Away from baseball, hunting gives Diamondbacks’ Bradley adrenaline rush

Apr 19, 2017, 3:59 PM

Arizona Diamondbacks pitcher Archie Bradley catches a ball on his way to first base during spring t...

Arizona Diamondbacks pitcher Archie Bradley catches a ball on his way to first base during spring training workouts on Thursday, Feb. 23, 2017, in Scottsdale, Ariz. (Photo by Tyler Drake/ Cronkite News)

(Photo by Tyler Drake/ Cronkite News)

Arizona Diamondbacks right-hander Archie Bradley has already made 34 major league starts in his young professional career and hopes to make more if promoted from his current reliever role. But none have provided him with the biggest adrenaline rush he has ever felt.

He goes far off the mound to find that. He loves pitching, but hunting gives him an unparalleled thrill.

“I can’t explain it, man,” Bradley said. “If you want to picture your most nervous, craziest moment, that’s what it is. You can’t control your hands, you can’t control your breathing. It’s like something you can’t even put into words.”

Bradley’s love for hunting came long after he started playing baseball. He didn’t discover hunting until his junior year of high school when his girlfriend and her family introduced him to it. Bradley was immediately hooked.

Once Bradley was drafted seventh overall by the D-backs in 2011, he was finally able to afford gear. He now has multiple rifles.

This past offseason, Bradley and Evan Marzilli — a center fielder in the D-backs organization — hunted together in Oklahoma. Bradley said the experience is probably his favorite hunting memory.

“We cooked all our own meals, we slept in a tent, we didn’t shower for a couple days, and we just kind of really roughed it,” Bradley said.

Bradley and Marzilli have now gone on a hunting trip together twice. He hasn’t, however, successfully lured any of the big league D-backs to join him.

He will ask third baseman Jake Lamb to go on his next hunting trip, he said. It would be a natural fit as Bradley and Lamb are going on their third year as roommates during the season.

The only problem is that Lamb has never hunted before and knows nothing about it. He will eventually go, he said, but joked that Bradley may need to bribe him first.

”I just don’t see anything fun in sitting in the cold looking to shoot something,” he said. “I didn’t grow up like that, but I’m willing to try it.”

Bradley said people either love hunting or they don’t. There is no in-between. He enjoys watching the sunrise during his hunting trips, but understands some people don’t care about the sunrise.

He also knows hunting is a hot-button topic. Some believe killing animals is wrong. Bradley said he would be stupid and naive to not see that side but called himself a “true hunter.”

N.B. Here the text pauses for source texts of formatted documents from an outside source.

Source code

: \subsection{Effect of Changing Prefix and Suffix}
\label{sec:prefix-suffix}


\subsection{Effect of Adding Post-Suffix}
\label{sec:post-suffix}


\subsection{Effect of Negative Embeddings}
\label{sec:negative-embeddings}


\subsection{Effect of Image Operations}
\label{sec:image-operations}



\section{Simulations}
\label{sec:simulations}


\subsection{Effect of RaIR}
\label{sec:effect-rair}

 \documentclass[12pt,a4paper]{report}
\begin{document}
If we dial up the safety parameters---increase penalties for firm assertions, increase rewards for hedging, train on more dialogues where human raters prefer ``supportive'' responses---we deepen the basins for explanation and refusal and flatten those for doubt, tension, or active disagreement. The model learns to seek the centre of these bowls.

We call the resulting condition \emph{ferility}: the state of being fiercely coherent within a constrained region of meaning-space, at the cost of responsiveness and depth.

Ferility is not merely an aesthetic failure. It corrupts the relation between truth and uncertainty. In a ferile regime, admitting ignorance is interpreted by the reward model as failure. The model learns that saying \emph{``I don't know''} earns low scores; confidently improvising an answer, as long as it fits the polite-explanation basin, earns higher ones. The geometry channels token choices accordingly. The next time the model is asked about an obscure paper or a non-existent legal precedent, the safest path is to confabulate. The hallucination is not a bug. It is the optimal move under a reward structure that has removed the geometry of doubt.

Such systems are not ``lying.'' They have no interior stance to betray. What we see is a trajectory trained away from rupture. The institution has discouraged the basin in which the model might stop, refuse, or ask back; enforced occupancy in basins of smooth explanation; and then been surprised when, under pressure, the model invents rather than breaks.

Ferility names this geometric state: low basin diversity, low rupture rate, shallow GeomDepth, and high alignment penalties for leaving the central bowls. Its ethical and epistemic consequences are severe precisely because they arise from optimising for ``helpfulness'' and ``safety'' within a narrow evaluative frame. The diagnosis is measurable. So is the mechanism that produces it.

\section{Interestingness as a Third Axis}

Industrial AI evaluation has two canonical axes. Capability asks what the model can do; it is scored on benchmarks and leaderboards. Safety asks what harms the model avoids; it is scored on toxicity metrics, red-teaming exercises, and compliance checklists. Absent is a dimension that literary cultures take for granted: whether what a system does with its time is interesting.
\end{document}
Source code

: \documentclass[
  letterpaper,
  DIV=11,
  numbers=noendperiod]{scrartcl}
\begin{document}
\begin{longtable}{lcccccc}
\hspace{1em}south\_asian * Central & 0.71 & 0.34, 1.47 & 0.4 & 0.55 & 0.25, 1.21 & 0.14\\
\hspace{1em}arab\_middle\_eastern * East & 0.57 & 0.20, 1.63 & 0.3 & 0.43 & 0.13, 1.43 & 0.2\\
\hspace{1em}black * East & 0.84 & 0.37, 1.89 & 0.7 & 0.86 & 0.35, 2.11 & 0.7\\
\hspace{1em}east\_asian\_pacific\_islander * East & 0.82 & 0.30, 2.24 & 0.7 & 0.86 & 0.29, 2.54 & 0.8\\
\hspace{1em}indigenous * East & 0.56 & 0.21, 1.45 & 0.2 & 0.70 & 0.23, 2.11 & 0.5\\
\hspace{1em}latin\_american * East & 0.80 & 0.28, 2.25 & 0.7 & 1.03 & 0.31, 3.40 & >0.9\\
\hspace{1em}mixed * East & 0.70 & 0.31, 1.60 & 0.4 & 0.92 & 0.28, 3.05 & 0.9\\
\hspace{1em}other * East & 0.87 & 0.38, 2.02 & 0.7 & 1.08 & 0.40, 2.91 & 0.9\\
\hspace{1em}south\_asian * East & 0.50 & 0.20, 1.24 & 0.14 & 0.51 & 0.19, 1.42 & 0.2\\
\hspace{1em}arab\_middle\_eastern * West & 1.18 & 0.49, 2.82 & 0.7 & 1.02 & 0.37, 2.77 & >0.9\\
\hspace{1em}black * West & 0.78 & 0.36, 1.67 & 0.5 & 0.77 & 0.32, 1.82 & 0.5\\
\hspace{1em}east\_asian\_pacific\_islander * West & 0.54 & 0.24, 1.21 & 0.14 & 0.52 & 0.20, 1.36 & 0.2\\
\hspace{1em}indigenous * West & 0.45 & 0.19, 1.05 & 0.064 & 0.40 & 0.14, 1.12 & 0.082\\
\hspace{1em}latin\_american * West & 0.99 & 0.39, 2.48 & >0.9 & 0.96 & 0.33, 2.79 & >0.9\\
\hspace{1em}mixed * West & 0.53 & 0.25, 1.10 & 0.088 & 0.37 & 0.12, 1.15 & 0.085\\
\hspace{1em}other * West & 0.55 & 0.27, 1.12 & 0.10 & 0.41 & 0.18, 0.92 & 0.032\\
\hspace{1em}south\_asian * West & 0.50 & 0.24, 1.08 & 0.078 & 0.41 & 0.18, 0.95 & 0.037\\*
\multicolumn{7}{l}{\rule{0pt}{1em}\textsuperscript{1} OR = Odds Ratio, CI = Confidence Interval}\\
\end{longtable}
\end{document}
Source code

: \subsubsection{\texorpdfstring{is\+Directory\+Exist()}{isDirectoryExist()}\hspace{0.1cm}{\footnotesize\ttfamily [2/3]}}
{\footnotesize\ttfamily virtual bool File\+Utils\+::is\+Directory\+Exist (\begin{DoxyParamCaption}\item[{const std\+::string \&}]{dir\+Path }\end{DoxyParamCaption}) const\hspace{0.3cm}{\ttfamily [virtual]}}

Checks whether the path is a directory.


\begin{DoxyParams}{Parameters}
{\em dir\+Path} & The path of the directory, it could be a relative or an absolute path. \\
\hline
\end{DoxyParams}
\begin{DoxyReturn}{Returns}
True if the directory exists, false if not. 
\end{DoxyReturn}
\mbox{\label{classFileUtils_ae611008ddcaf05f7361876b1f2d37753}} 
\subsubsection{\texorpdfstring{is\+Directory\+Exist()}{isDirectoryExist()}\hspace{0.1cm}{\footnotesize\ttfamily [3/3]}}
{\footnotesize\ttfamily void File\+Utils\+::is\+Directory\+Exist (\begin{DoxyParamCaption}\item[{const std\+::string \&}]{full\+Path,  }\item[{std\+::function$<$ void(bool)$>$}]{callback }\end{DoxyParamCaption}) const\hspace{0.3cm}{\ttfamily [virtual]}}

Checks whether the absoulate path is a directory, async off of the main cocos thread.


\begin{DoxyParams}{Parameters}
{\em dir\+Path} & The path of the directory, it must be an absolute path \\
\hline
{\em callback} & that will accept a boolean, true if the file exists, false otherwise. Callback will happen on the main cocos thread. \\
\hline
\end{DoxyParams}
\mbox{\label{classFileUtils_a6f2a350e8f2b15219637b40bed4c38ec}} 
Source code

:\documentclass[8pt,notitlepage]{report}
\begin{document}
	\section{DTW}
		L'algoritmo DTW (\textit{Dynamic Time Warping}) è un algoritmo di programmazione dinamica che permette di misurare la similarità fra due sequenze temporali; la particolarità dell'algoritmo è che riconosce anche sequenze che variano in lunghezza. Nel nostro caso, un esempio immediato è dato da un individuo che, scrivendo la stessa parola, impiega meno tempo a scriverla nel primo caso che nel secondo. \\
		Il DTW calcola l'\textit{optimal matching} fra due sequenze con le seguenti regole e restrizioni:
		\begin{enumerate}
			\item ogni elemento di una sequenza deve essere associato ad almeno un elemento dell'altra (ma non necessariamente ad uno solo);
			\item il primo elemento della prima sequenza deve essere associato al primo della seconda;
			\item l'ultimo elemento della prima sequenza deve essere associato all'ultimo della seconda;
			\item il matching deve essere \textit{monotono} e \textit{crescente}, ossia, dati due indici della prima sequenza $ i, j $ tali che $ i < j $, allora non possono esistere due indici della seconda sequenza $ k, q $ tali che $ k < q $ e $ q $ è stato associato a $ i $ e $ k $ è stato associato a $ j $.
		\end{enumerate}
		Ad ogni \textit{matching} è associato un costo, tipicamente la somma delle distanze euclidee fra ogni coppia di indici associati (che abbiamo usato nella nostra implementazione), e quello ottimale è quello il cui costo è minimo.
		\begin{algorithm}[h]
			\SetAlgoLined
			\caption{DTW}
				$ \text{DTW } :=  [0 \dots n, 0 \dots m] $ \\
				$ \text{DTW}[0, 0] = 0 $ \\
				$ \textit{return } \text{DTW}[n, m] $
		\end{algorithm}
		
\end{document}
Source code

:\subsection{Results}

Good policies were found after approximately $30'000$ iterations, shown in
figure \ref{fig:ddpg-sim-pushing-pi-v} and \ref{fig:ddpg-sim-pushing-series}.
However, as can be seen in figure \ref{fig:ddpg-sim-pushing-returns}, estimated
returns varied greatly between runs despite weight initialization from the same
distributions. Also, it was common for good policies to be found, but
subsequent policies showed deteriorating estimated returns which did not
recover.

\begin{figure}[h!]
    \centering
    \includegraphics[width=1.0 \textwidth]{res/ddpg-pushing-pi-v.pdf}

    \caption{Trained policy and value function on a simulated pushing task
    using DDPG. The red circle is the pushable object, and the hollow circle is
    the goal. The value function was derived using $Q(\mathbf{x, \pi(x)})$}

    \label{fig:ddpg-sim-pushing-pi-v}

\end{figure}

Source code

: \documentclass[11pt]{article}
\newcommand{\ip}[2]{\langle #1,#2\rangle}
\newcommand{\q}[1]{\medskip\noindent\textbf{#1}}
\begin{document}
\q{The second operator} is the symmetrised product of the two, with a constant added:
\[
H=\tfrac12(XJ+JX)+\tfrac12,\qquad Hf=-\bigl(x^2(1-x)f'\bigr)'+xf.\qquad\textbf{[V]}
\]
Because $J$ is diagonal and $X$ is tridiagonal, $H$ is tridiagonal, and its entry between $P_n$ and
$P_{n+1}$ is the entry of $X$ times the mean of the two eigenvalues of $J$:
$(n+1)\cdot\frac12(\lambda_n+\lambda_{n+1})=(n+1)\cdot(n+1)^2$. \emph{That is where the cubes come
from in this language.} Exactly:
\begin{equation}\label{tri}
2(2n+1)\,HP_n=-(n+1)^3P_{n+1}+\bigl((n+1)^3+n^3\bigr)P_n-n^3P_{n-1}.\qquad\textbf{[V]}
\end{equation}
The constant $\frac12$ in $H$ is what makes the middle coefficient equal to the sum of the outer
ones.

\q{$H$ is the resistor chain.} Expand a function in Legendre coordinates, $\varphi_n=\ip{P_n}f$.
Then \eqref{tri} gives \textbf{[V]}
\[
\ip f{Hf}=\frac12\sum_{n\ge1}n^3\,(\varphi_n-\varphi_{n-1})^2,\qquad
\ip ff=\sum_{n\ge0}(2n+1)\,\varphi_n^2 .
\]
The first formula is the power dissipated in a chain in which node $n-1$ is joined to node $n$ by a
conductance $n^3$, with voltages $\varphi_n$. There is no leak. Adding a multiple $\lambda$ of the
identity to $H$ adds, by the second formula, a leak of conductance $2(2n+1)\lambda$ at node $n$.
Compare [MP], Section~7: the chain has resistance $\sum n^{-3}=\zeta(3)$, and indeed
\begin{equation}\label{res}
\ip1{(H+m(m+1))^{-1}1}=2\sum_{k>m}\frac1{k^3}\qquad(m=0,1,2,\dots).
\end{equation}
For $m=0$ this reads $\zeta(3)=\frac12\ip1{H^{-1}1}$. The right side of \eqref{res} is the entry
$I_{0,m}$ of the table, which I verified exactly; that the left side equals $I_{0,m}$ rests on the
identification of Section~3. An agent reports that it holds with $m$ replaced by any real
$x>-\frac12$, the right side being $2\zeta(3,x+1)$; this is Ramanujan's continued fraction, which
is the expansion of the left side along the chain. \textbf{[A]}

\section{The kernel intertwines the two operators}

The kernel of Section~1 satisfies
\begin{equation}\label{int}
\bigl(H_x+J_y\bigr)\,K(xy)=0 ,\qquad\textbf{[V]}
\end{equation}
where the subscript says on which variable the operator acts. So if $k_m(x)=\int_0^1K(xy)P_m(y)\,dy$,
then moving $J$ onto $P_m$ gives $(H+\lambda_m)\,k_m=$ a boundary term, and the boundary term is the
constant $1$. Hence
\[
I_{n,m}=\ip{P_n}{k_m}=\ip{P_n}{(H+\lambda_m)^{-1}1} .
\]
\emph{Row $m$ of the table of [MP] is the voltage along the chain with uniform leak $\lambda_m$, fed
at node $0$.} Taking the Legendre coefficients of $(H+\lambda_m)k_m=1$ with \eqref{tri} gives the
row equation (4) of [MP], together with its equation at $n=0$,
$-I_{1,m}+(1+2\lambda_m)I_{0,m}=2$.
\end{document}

“I respect the rules and regulations and it’s something I do,” he said. “I shoot the right amount, I don’t do anything illegal. It’s game, man. It’s fun. It’s really enjoyable. The memories and stories are something I’ll never forget and hopefully will be able to tell for a long time.

“I eat what I kill, I save it. I don’t just kill it to kill it.”

His biggest pet peeve in hunting is people who don’t follow those rules, including those who hunt deer at night with a spotlight, or trespass on someone else’s property. Hunting has many rules to follow and he takes pride in abiding by all of them.

“(There are) a lot of rules that people step outside of, just like cheating in baseball,” he said.

Just like every other MLB player, the grind of the 162-game season consumes most of Bradley’s year. But after a season finishes, he immerses himself in something of which he is equally passionate.

“I think my favorite thing about it is the friendships and the trips, the memories from hunting with other people,” Bradley said. “The late-night campfire stories, the things you see on TV that are actually real.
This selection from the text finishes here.